Человек из Назарета - Берджесс Энтони 3 стр.


Как только они пришли домой, Захария очень спокойно, старательно выводя каждую букву, принялся записывать все, что происходило с ним в тот день за завесой Храма. Елисавета покачала головой и заговорила.

— Мне не следовало в этом сомневаться, — сказала она. — Ведь то, на что все женщины надеются, но во что на самом деле не очень-то верят, когда-нибудь может и сбыться. Разве нельзя сказать, что наш Бог — это Бог, который смеется, и что Он очень любит хорошую шутку? Он выбирает женщину, детородный возраст которой давно уже миновал. Но ведь с таким же успехом Он мог бы выбрать и девственницу. Сдается мне, скоро и впрямь явится Мессия, поскольку, помнится, где-то в священных книгах сказано, будто некая девственница должна затяжелеть. Только получается, что тот, кого дарует нам Господь, это вовсе не Мессия, а его глашатай или провозвестник — не знаю даже, как правильнее сказать. Ах да, и еще я вижу, что ему следует дать имя Иоанн[34]. Это хорошо, что ты все быстро записал, иначе мог бы что-то забыть. Наш сын… да-да, у нас будет сын, и теперь я должна бережно хранить то, что внутри меня, а когда придет время и станут видны кое-какие признаки, мне придется укрыться от людских глаз. Все эти девять месяцев я буду говорить за двоих. Нет-нет, тебе не нужно записывать, что я это уже делаю.

И от любви и радости они бросились друг другу в объятья.

В день праздника Шаббат Шаббатон церемония искупления грехов по традиции заканчивалась тем, что людские грехи возлагались на козла отпущения, которого сбрасывали вниз с высокой скалы, находившейся неподалеку от Иерусалима, и он в мучениях погибал, разбившись об острые камни. Называли этого козла Са’ирла-Аза’зел, что означало «козел для умиротворения демона Аза’зела», обитавшего в пустыне. Вы можете прочитать об этом в шестнадцатой главе Книги Левит. Задолго до описываемых мною событий римляне точно таким же образом использовали невинность для принятия на себя вины, только в те времена это был человек, а не животное, и человек сам выбирал себе подобную участь. Выбор всегда очень важен, животное же выбирать не может.
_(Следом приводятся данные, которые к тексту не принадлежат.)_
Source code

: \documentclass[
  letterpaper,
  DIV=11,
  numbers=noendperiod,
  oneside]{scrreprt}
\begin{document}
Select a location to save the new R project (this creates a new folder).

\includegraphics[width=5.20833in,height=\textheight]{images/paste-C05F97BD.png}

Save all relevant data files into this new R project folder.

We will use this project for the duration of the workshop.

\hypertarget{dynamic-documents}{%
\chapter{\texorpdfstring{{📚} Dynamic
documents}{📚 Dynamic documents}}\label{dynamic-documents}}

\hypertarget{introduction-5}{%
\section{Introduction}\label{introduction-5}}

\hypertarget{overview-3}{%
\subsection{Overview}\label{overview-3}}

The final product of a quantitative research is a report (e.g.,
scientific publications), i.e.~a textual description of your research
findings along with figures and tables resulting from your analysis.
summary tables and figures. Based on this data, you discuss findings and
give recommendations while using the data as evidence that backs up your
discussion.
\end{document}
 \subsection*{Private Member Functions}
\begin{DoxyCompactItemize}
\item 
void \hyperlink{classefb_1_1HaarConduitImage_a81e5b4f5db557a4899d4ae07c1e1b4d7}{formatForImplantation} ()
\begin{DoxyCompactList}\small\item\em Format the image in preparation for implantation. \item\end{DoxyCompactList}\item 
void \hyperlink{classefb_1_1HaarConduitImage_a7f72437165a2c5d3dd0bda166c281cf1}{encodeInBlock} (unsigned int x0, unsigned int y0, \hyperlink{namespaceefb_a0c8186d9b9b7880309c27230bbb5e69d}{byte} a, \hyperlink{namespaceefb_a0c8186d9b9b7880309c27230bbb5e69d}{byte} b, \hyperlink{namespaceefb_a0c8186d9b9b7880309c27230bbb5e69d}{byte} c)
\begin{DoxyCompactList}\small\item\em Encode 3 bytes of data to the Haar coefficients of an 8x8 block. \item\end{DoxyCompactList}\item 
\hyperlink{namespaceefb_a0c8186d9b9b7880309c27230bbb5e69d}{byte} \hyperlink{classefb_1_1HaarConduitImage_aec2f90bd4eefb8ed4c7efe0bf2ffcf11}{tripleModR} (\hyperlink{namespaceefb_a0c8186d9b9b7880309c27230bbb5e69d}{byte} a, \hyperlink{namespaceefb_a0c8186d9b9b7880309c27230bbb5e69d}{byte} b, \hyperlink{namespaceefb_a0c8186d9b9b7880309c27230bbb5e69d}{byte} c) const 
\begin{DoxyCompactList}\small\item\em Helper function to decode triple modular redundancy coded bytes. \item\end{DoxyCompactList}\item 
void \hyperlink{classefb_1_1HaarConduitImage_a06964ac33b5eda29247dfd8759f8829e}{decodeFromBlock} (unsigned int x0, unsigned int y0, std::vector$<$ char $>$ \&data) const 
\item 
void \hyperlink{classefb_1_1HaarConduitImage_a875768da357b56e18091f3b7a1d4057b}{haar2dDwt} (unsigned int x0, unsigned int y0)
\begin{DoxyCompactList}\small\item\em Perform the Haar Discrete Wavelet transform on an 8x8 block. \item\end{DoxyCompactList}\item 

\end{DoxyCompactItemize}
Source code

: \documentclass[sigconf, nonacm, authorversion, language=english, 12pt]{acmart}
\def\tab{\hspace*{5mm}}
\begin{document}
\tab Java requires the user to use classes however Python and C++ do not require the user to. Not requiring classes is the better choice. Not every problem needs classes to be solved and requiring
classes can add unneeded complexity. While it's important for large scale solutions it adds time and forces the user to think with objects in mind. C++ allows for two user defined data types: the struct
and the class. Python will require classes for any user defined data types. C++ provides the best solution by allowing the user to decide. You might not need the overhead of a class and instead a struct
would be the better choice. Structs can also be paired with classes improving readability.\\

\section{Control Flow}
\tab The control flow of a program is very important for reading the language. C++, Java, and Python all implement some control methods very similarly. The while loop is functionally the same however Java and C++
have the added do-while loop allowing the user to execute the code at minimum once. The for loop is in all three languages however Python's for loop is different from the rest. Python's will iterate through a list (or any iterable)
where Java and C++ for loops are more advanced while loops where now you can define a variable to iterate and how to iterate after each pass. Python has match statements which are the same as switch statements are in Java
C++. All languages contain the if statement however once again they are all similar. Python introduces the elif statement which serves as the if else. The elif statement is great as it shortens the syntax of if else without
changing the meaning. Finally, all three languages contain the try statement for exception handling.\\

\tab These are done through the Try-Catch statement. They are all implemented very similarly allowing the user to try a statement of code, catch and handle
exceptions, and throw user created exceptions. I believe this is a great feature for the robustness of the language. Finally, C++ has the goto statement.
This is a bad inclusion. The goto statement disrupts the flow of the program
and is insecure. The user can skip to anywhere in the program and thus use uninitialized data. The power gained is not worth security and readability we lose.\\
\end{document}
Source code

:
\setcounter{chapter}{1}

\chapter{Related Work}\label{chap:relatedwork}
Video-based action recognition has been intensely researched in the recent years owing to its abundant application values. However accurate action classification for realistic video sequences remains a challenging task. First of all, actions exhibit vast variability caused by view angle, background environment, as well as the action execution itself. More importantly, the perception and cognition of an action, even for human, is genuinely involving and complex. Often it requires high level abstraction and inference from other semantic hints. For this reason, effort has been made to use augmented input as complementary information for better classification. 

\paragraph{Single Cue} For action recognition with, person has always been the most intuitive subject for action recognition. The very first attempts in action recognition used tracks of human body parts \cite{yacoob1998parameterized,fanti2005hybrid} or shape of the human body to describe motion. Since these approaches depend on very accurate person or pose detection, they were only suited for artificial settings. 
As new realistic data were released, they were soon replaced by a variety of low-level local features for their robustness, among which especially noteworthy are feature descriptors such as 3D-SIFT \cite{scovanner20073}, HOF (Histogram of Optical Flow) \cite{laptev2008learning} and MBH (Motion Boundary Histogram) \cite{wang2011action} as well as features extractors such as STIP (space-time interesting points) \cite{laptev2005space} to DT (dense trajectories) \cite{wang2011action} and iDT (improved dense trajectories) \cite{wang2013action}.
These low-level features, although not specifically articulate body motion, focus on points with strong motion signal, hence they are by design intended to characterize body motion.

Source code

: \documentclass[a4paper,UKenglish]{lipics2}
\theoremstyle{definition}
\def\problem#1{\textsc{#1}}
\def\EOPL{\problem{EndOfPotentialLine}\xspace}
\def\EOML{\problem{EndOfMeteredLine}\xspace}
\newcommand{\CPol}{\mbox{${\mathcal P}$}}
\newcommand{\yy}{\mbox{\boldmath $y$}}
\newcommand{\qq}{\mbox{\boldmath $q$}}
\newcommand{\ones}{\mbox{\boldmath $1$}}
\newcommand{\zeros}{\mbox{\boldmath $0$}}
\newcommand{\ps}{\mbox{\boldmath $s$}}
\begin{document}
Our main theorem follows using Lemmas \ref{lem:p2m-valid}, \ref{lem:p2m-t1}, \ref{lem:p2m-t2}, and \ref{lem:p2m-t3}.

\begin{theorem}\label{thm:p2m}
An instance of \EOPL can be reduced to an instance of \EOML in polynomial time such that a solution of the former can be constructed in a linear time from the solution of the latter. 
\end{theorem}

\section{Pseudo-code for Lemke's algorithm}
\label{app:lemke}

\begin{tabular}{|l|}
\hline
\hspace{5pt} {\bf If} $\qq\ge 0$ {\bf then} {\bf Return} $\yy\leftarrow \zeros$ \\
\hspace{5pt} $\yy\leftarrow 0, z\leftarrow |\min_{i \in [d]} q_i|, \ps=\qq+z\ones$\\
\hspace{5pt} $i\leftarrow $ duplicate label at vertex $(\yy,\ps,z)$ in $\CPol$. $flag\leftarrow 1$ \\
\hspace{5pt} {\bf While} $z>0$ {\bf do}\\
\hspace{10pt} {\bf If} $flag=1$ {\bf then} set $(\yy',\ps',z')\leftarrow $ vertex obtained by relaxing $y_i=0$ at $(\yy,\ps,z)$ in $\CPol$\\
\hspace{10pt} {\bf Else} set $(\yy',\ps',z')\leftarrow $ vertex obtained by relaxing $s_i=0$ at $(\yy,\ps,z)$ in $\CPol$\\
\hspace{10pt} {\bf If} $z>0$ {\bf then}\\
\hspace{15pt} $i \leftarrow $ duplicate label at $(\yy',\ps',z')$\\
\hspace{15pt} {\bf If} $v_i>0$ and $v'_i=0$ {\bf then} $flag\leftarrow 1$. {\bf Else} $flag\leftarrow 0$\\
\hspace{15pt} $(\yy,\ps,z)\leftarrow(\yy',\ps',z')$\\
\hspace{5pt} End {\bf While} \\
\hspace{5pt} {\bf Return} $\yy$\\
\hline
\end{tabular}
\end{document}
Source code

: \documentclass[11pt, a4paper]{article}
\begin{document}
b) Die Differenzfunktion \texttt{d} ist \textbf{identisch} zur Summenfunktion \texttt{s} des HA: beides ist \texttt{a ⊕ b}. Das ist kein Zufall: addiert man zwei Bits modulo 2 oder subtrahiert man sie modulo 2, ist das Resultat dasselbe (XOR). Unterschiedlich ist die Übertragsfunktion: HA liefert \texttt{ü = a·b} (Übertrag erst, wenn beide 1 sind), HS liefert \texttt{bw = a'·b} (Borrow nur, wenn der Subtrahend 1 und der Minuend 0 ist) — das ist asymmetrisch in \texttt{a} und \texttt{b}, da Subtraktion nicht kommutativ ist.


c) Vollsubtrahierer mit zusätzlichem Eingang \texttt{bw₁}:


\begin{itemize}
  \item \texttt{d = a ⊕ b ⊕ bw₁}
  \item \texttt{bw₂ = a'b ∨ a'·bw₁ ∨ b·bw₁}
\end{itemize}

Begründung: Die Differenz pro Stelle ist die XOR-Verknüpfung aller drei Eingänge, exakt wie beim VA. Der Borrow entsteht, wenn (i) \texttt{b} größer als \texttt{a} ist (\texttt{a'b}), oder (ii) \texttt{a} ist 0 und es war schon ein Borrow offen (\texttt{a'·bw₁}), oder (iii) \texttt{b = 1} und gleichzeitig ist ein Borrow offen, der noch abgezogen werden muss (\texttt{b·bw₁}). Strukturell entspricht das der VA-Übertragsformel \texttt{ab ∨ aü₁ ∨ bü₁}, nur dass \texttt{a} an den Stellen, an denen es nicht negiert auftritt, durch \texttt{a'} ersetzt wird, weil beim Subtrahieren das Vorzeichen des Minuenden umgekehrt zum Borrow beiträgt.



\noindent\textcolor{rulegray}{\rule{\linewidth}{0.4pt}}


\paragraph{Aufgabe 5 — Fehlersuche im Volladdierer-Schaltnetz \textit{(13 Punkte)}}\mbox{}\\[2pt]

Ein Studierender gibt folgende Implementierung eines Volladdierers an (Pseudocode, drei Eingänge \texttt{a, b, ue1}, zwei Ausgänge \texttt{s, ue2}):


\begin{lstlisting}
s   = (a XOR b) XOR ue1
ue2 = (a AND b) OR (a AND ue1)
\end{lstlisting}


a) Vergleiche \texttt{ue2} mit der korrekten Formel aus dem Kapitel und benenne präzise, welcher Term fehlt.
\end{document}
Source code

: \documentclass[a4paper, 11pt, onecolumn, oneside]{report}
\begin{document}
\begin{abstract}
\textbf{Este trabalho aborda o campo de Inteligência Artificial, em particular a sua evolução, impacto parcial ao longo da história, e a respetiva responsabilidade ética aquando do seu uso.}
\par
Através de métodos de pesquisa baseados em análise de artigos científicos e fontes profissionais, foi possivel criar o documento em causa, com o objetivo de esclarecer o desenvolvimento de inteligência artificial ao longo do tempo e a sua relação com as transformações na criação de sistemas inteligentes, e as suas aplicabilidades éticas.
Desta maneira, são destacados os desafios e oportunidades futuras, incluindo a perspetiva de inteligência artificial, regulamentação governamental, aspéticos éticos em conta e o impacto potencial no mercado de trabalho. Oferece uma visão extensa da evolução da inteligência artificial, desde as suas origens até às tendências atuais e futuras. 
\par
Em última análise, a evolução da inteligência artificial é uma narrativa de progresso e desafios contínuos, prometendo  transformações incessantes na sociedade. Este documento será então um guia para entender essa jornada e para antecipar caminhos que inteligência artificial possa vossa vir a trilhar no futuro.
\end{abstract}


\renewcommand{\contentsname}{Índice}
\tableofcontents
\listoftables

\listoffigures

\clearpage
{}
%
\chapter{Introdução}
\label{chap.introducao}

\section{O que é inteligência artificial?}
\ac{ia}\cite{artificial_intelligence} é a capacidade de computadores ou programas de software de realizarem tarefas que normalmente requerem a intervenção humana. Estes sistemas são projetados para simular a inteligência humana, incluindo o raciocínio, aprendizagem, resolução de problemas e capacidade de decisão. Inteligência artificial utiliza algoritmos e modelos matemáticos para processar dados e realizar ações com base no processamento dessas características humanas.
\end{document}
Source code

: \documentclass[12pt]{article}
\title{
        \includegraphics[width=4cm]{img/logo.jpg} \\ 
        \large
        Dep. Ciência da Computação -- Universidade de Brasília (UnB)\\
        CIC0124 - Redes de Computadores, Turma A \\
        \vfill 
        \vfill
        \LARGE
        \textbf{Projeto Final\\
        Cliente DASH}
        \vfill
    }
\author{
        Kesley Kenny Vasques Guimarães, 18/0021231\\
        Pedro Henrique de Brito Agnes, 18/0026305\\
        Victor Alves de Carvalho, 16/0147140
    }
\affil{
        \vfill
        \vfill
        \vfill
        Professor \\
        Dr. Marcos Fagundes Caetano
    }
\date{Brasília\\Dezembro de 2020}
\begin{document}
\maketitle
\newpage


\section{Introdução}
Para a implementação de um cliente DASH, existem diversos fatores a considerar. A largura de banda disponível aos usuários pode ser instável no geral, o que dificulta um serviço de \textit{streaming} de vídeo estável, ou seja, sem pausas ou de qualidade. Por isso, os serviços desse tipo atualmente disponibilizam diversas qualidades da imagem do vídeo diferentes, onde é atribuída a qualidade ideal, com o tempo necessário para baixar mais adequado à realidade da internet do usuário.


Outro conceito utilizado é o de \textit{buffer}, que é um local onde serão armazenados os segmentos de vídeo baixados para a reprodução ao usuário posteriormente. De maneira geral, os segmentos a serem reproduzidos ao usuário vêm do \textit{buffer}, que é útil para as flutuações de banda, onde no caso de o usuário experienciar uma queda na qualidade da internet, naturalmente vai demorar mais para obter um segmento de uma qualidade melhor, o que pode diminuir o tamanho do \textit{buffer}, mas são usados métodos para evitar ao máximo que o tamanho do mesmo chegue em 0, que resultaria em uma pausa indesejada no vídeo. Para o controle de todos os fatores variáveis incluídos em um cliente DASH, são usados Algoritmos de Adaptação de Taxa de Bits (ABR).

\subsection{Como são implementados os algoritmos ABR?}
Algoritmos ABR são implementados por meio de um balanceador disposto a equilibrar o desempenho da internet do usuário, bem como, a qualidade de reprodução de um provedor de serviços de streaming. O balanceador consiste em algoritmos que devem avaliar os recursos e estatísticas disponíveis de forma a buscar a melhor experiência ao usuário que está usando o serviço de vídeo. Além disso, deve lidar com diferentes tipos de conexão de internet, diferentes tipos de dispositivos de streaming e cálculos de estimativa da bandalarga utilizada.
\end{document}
Случилось так, что в день, когда Захарии явился архангел, козел отпущения, пасшийся на привязи в саду Храма под наблюдением двух служителей, оказался без присмотра, когда эти двое пошли взглянуть, что за суматоха поднялась возле Храма. Козел перегрыз веревку и убежал. И теперь нужно было искать другого козла.

ЧЕТВЕРТОЕ

А сейчас мы отправимся с вами в путешествие в Ха-Галил, или Галилею, что к северу от Иудеи, но не в самую северную ее часть, где высокие горы чередуются с глубокими ущельями, а несколько южнее — в места, которые именуются Нижней Галилеей. Холмы здесь гораздо более пологие, и именно среди них стоит город Назарет.

Жил в этом городе один человек средних лет, еще бодрый и крепкий. Он не обладал ни особенным воображением, ни остроумием, но был, несомненно, добропорядочным человеком. Звали его Иосиф, и занимался он плотницким ремеслом. Помимо прочих вещей, нужных и в хозяйстве, и для украшения жилища, он делал превосходные деревянные плуги, причем говорят, что некоторыми из них люди пользуются и по сей день. Но вообще-то он мог сделать почти все, что его просили изготовить: столы, табуреты, шкафы, хомуты для животных, посохи и даже шкатулки для драгоценных камней и других дорогих предметов, имевшие в крышках специальные секретные запоры в виде передвигавшихся в определенном порядке пластин, чему его научил один персидский мастер.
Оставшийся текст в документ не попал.